Recovery begins when we reach out for it ourselves. Legal consequences, health consequences, those things help bring some of us there. But not all of us. Some of us reach out after we lose our families, or our jobs. Most of us require more dire consequences that those. But we all reach the same emotional/spiritual space: intolerable demoralization. And the only emergence from that is total abstinence combined with a wholesale investigation of our selves, abandonment to something greater than ourselves, and commitment to a lifelong program of daily maintenance of our spiritual/emotional/psychiatric condition. Any relapse is death.

Part of the reason that medical/psychiatric treatment of addiction is so ineffective is that the very act of engaging with medical care can thwart progress in sobriety. We alcoholics will seek out any excuse to keep drinking. Any excuse to blame our problems on anything other than our own drinking. Any toehold we can find that allows us to blame someone else for our failures, our feelings, our shortcomings. Frequently, this means the physicians and other mental health professionals who are trying to treat us.

There is no cure for alcoholism. And so, when alcoholics engage with medical care seeking a cure, seeking a way out of alcoholic misery that allows us to either drink normally, or to give up alcohol without effort, without pain, we then use the “failure” of medicine to cure us as an excuse to continue to drink. “It’s not my fault,” we say, “the doctors failed me.” When what has happened is that we tried to find the easier, softer way, of letting someone else relieve us of our own internal burden. We expected a magic cure from a doctor. There isn’t one.

So, even if we achieve some small measure of abstinence by engaging with treatment, or medicine, we end up resentful and embittered, and still wanting alcohol. Because we entered into the treatment not wanting sobriety, but wanting an easy way out. Medicine is capable of allowing us to detox from addiction without dying. But it cannot make us want to be sober people. And it cannot make us take responsibility for our own recovery, and for the damage we did while drunk. But it can enable us, by assuming the responsibility for our failures (in our minds, not in reality, of course.).

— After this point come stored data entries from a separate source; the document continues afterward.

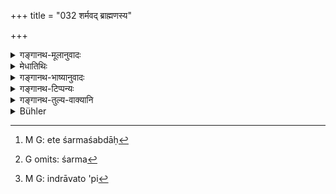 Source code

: +++
title = "032 शर्मवद् ब्राह्मणस्य"

+++

<details><summary>गङ्गानथ-मूलानुवादः</summary>

The name of the Brāhmaṇa should be expressive of ‘peace,’ that of the Kṣatriya, of ‘protection’; that ot the Vaiśya, of ‘prosperity,’ and that of the Śūdra, of ‘submissiveness.’—(32)
</details>

<details><summary>मेधातिथिः</summary>

अत्र स्वरूपग्रहणं पाठानुक्रमश् चादौ मङ्गल्यम् अन्ते शर्मशब्दः[^१६१] । तथा चोदाहृतम् । क्षत्रियादिनाम्नां तु नैतत् संभवति, रक्षाशब्दस्य स्त्रीलिङ्गस्य श्रवणात् पुंसां सामानाधिकरण्यानुपपत्तेः । तस्माद् एकोपक्रमत्वात् समाचाराच् च सर्वत्रार्थग्रहणं । वाक्यभेदाच् च समुच्चयः । यन् मङ्गल्यं तच् छर्मार्थवत् । शर्म[^१६२] शरणम् आश्रयः सुखं च । अर्थग्रहणात् स्वामिदत्तभभूत्यादिशब्दपरिग्रहः । इन्द्रस्वामीन्द्राश्रयः इन्द्रदत्तः[^१६३] । तदाश्रयता प्रतीयते । एवं सर्वत्रोन्नेयम् ।


[^१६३]:
     M G: indrāvato 'pi


[^१६२]:
     G omits: śarma


[^१६१]:
     M G: ete śarmaśabdāḥ

- <u>अथ</u> को ऽयं हेतुर् वाक्यभेदात् समुच्चय इति । "व्रीहिभिर् यजेत," "यवैर् यजेत" इति किं न समुच्चय इति । 

- <u>उच्यते</u> । लिङ्गदर्शनमात्रम् एतत् पौरुषेयत्वात् ग्रन्थस्य । विकल्पे ऽभिप्रेते मङ्गल्यं शर्मवद् वेति लाघवाद् अवक्ष्यत् । वाक्यभेदे हि द्विराख्यातोच्चारणम् । तद् गुरु भवति । 

- **रक्षा** परिपालनम्, **पुष्टिर्** वृद्धिर् गुप्तिश् च । गोवृद्धो धनगुप्त इति । **प्रेष्यो** दासः । ब्राह्मणदासो देवदासो ब्राह्मणाश्रितो देवताश्रित इति ॥ २.३२ ॥
</details>

<details><summary>गङ्गानथ-भाष्यानुवादः</summary>

\[What appears to be the meaning is that\] the actual term (‘*śarman*,’ etc.) should form part of the name,—and that the two terms (mentioned in the preceding and the present verse) should appear in the order stated, the ‘auspicious’ term coming at the beginning and the term ‘*śarman*’ at the end (of the name),—as illustrated above (‘*Go-śarman*,’ ‘*Dhana-śarman*’ and so forth).

But this would not be possible in regard to the names of the *Kṣatriya* and the rest; because the term ‘*rakṣā*.’ (‘security,’ which is mentioned in connection with the *Kṣatriya*) is of the feminine gender, and as such could not be co-ordinated with the names of males. Hence in view of conformity, and in view also of actual practice, and also in view of the two verses being syntactically distinct, we should take them as complementary to each other; the sense being that the ‘auspicious name’ (mentioned in the preceding verse) should he ‘expressive of
*śarman*, Peace’—this term standing for *refuge, shelter, happiness*. It
is only if we take the term ‘*śarman*’ of the text as standing for what is developed by it, that we have the possibility of names ending in ‘*svāmū*,’ ‘*datta*,’ ‘*bhūti*,’ and the rest; the name ‘*Indrasvāmī*’ meaning ‘he who has Indra for his shelter’; ‘*Indra-datta*’ also signifies the fact of Indra being the *shelter*.

Similarly with all the rest (the names of the *Kṣatriya*, etc.)

“What does this argument mean—that, in view of the two verses being syntactically distinct, we should take them as complementary to each other? Por the same reason, why are not the two sentences ‘one should sacrifice with *Vrīhi*’ and ‘one should sacrifice with *Yava*’ taken as complementary (and not as optional alternatives, as they have been taken)?”

What we have said is only what is indicated (by the words of the Text). The Text being the work of a human writer, if he had intended the statements to be optional alternatives, he should, for the sake of brevity, have said ‘the name should be *either auspicious or expressive of peace*’; when we have two distinct syntactical constructions, there are two verbs, and this becomes too prolix (and the prolixity cannot be justified except by taking the two as complementary). \[All this reason ng, based upon *intention* and *propriety of speech*, cannot apply to the case of Vedic sentences, where there is no author.\]

‘*Rakṣā*,’ is ‘protection,’ ‘preservation.’

‘*Puṣṭi*’ is ‘prosperity’ as well as ‘security.’ Such names as ‘*Govṛddha*’ ‘*Dhanagupta*.’

‘*Preṣya*’ is ‘submissive’; such names as ‘*Brāhmaṇa-dāsa*,’ and ‘*Devadāsa*,’ which means (respectively) ‘submissive to, dependent upon, the Brāhmaṇa’ and ‘submissive to and dependent upon a deity.’—(32)
</details>

<details><summary>गङ्गानथ-टिप्पन्यः</summary>

This verse is quoted in *Vīramitrodaya* (Saṃskāra, p. 243) also; and in
*Smṛticandrikā* (Saṃskāra. p. 55) as laying down the subsidiary titles
of the four caste-names;—also in *Vidhānapārijāta* (p. 309);—and in
*Nirṇayasindhu* (p. 178).

*Parāśaramādḥava* (Ācāra, p. 441) quoting the verse explains it to mean
that ‘*śarman*’ must be the suffixed word to the Brāhmaṇa’s name.

Nārayaṇa and Rāghavānanda opine that the name of the Brāhmaṇa must always contain the word ‘śarman’ itself. But Medhātithi and several others hold that the name should connote what is connoted by the term ‘*śarman*.’

The present day practice, however, follows the former explanation—‘*śarman*’.being regarded now as the suffixed title to every Brāhmaṇa’s name.
</details>

<details><summary>गङ्गानथ-तुल्य-वाक्यानि</summary>

*Pāraskara-Gṛhyasūtrā*, 1. 17.4.—‘*Śarma* for the Brāhmaṇa, *Varma* for
the Kṣatriya, *Gupta* for the Vaiśya.’

*Vyāsa-Smṛti* (Vīramitrodaya-Saṃskāra, p. 213).—‘*Śarma* is the name
commended for the Brāhmaṇa, *Varma* for the Kṣatriya, *Gupta* for the Vaiśya, and *Dāsa* for the Śūdra.’

*Yama-Smṛti* (Do.).—‘*Śarma* and *Deva* for the Brāhmaṇa, *Rājā* for the
Kṣatriya, *Gupta* and *Datta* for the Vaiśya and *Dāsa* for the Śūdra.

These titles have been thus explained by Āśvalāyanāchārya:—‘The name of the Brāhmaṇa should end with *Śarma* because he imparts *Śarma* (happiness) to the world through his religious character, calmness and self-control; that of the Kṣatriya should end with *Varmā*, because like the *Varma* (armour), he protects the world from the three kinds of pain; that of the Vaiśya should end with *Gupta*, because he fosters (*gopāyati*) the people by giving them money at certain times; that of the Śūdra should end with *Dāsa*, because he keeps the twice-born people satisfied by constant service.’
</details>

<details><summary>Bühler</summary>

032	(The second part of) a Brahmana's (name) shall be (a word) implying happiness, of a Kshatriya's (a word) implying protection, of a Vaisya's (a term) expressive of thriving, and of a Sudra's (an expression) denoting service.
</details>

Here’s the irony: If we do not want sobriety, medicine will only help us fail. If we truly want sobriety, if we are willing to go to any length to get it, then medical interventions are certainly helpful in detox, and possibly in reducing acute craving in the early stage, in helping to reduce the burden of alcohol dependence. But if we are in that state, then medical interventions are unnecessary, for what we need is willingness to understand that alcohol is not our problem. We are.

2 Comments leave one →
  1. 14 November 2012 12:45

    “I think methods which attempt to address alcoholism through medical treatment (beyond the acute phase of detoxification), are generally doomed to fail. Because nothing can make us want sobriety.”

    I can understand where you’re coming from, but what if you compare it to people that suffer from schizophrenia? When they have a full blown psychosis they may not want treatment, but in the bigger picture it is good that there are certain drugs that can (somewhat) treat that and help them live productive lives.
    Also: what if scientists found a switch in your brain that makes you want to be sober? I believe that that exists and that it’s a matter of time before we find that and can maybe make some treatment to activate it. Even if you wouldn’t want it, I think society as a whole would benefit from a treatment for addiction.

    • 14 November 2012 13:01

      A treatment to make people want sobriety? I’m not a neuroscientist but I’m deeply skeptical. Even if it did exist, by definition anyone willing to undergo it wouldn’t need it. Unless you propose to make the treatment involuntary?